Bug was observed on a ProS3 connected via I2C to an Adafruit FeatherWing display. The display driver used was https://github.com/aaron-hardin/sh1107

  1. Connect display to 4-pin connector for I2C on the ProS3
  2. Flash code which spins up the WiFi stack and also updates the display at regular intervals (e.g. 10 Hz)
  3. Print I2C errors to trace
  4. Observe regular timeouts, also visual glitches on the display

Minimal examples of the timeouts being caused by WiFi and by defmt are in this comment

Expected behavior

No I2C timeouts caused by running alongside WiFi.

Environment

  • Target device: ProS3
  • Crate name and version: esp-hal 0.23.1
@petekubiak petekubiak added bug Something isn't working status:needs-attention This should be prioritized labels Feb 22, 2025
@katyo
Copy link
Contributor

katyo commented Feb 23, 2025

Link this issue: #3034

@bjoernQ
Copy link
Contributor

bjoernQ commented Feb 24, 2025

Problem seems to be that the scheduler will switch to another task while the I2C driver tries to catch-up filling the FIFO (which it needs to do in-time)

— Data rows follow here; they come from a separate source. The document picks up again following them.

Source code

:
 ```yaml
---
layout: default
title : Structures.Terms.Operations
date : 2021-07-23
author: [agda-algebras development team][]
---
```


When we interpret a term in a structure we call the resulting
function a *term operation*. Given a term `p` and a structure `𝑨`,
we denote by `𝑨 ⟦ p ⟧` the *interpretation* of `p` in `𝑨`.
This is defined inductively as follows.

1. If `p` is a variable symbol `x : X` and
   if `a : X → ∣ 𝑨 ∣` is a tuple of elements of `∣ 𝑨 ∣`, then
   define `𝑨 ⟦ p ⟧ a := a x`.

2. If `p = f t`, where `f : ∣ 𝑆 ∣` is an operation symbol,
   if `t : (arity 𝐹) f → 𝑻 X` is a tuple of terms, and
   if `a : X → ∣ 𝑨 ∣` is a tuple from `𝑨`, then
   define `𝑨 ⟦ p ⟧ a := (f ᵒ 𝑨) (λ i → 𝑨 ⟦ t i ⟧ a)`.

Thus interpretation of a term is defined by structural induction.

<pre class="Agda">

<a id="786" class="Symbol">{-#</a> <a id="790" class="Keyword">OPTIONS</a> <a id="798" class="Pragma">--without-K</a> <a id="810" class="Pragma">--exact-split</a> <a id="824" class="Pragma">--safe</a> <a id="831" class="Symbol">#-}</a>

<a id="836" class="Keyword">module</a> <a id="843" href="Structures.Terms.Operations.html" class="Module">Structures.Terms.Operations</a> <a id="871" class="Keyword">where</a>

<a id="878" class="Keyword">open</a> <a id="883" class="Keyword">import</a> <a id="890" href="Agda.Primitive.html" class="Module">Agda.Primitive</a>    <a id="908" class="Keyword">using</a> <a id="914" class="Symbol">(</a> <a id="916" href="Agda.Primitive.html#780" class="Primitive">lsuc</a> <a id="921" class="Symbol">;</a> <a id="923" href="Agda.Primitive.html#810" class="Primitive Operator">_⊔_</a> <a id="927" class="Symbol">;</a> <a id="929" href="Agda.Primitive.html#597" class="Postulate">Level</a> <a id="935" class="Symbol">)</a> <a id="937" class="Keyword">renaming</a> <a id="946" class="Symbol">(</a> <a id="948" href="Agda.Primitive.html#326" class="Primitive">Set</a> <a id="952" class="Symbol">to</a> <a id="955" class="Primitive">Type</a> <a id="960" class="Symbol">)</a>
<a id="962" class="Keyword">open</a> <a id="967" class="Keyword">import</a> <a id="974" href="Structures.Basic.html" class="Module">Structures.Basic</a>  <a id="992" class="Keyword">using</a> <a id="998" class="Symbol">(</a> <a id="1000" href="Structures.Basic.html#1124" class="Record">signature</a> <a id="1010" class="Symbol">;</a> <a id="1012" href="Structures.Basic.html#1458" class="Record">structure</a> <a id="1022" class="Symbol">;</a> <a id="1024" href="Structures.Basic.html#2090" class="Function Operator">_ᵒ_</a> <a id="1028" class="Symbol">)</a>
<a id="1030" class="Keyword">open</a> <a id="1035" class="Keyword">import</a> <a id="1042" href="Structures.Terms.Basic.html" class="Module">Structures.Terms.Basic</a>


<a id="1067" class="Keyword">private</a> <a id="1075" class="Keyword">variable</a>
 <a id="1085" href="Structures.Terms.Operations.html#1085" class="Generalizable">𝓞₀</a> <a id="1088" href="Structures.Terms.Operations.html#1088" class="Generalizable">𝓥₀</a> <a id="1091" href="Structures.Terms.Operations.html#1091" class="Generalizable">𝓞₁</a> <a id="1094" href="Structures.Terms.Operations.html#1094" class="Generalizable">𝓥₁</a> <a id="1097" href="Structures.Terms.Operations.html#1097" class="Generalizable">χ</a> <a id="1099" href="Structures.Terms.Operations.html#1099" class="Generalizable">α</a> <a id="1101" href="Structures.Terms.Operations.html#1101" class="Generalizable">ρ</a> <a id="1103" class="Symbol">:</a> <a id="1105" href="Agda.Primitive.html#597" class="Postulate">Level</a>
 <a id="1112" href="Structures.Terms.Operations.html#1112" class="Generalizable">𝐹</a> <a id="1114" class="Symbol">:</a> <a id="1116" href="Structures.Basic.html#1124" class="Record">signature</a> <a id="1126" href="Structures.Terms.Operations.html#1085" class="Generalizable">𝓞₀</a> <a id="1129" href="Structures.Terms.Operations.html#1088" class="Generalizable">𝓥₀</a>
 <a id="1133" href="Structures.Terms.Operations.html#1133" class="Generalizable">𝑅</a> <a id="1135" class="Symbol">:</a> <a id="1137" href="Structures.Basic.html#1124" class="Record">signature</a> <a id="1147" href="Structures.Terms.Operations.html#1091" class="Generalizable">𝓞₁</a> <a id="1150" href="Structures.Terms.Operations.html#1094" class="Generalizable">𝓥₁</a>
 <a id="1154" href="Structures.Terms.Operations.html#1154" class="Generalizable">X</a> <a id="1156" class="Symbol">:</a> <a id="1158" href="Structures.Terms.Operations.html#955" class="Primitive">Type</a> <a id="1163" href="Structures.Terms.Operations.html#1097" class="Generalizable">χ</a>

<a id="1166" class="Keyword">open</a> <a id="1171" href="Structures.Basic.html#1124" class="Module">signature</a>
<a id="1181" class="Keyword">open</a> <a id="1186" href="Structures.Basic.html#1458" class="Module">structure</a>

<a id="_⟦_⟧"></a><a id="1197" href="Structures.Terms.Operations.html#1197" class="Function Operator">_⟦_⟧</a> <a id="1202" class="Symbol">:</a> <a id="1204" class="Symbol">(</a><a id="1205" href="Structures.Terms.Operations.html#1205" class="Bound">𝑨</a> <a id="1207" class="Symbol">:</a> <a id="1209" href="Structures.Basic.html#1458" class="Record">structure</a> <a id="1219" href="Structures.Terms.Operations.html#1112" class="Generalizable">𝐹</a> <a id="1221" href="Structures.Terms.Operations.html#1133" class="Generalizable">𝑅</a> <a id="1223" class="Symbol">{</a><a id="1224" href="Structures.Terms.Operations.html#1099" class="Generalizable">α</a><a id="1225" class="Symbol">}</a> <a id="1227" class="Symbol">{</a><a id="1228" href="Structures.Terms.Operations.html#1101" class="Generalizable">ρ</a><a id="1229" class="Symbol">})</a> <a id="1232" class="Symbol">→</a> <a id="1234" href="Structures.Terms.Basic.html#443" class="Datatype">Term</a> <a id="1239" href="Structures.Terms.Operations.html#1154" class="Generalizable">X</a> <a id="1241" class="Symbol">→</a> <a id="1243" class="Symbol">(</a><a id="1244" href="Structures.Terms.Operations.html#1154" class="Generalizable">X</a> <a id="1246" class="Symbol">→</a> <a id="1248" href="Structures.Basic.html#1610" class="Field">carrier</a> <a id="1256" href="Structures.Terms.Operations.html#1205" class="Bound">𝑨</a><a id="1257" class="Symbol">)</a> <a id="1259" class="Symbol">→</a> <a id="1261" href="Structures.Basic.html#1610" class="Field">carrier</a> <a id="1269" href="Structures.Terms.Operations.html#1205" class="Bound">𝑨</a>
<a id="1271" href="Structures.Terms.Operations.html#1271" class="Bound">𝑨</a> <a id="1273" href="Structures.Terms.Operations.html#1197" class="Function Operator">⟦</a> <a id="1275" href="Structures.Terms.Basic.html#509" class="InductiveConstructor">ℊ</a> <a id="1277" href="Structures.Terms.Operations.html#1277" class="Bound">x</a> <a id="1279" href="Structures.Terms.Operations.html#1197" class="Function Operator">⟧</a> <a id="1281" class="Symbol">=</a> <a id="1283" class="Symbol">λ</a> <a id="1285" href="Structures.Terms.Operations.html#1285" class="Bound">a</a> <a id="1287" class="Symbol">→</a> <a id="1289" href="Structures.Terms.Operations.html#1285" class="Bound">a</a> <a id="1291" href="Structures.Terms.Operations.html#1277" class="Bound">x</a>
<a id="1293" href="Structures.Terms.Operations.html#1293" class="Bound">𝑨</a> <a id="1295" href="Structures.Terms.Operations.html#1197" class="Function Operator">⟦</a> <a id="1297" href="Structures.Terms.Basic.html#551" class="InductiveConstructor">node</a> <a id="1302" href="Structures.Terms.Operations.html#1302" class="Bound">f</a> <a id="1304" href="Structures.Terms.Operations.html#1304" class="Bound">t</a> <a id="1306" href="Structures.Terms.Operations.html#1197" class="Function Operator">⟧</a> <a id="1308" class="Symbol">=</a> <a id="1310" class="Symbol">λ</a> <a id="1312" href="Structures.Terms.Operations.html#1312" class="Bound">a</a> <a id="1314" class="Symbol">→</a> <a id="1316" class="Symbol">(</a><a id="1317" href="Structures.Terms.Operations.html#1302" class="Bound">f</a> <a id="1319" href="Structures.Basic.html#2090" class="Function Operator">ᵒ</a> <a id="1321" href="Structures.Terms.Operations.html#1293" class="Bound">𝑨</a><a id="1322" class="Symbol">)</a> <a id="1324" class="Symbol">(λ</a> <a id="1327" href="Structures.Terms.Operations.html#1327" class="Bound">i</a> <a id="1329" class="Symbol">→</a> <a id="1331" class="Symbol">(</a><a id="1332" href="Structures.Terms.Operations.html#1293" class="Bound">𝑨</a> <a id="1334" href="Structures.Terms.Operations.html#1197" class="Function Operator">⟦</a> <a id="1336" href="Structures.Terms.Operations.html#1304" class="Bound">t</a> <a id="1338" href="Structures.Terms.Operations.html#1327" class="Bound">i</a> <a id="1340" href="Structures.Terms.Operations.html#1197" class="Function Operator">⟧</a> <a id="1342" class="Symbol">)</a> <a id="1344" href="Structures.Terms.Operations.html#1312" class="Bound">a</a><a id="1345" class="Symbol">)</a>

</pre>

Here is some simplified code showing this effect w/o esp-wifi

//! Read calibration data from BMP180 sensor
//!
//! This example dumps the calibration data from a BMP180 sensor
//!
//! The following wiring is assumed:
//! - SDA => GPIO4
//! - SCL => GPIO5

//% FEATURES: esp-hal/unstable embassy
//% CHIPS: esp32 esp32c2 esp32c3 esp32c6 esp32h2 esp32s2 esp32s3
//% TAG: bmp180

#![no_std]
#![no_main]

use embassy_executor::Spawner;
use esp_backtrace as _;
use esp_hal::{
    delay::Delay,
    handler,
    i2c::master::{Config, I2c},
    time::Duration,
    timer::{systimer::SystemTimer, timg::TimerGroup, PeriodicTimer},
};
use esp_println::println;

#[esp_hal_embassy::main]
async fn main(_spawner: Spawner) -> ! {
    let peripherals = esp_hal::init(esp_hal::Config::default());

    esp_alloc::heap_allocator!(size: 72 * 1024);

    let syst = SystemTimer::new(peripherals.SYSTIMER);
    esp_hal_embassy::init(syst.alarm0);

    let timg0 = TimerGroup::new(peripherals.TIMG0);

    let mut periodic = PeriodicTimer::new(timg0.timer0);

    periodic.set_interrupt_handler(handler);
    periodic.start(Duration::from_millis(10)).unwrap();
    periodic.enable_interrupt(true);

    // Create a new peripheral object with the described wiring and standard
    // I2C clock speed:
    let mut i2c = I2c::new(peripherals.I2C0, Config::default())
        .unwrap()
        .with_sda(peripherals.GPIO4)
        .with_scl(peripherals.GPIO5)
        .into_async();

    loop {
        let mut data = [0u8; 220];
        println!(
            "{:?}",
            i2c.write_read_async(0x77, &[0xaa; 64], &mut data).await
        );
    }
}

#[handler]
fn handler() {
    unsafe {
        let timg0 = TimerGroup::new(esp_hal::peripherals::TIMG0::steal());
        let mut periodic = PeriodicTimer::new(timg0.timer0);

        let mut _d = Delay::new();
        _d.delay_millis(1);

        periodic.clear_interrupt();
    }
}

In that code lowering the 64 bytes written to something that fits the FIFO should make the errors disappear. Removing the delay from the interrupt handler, too.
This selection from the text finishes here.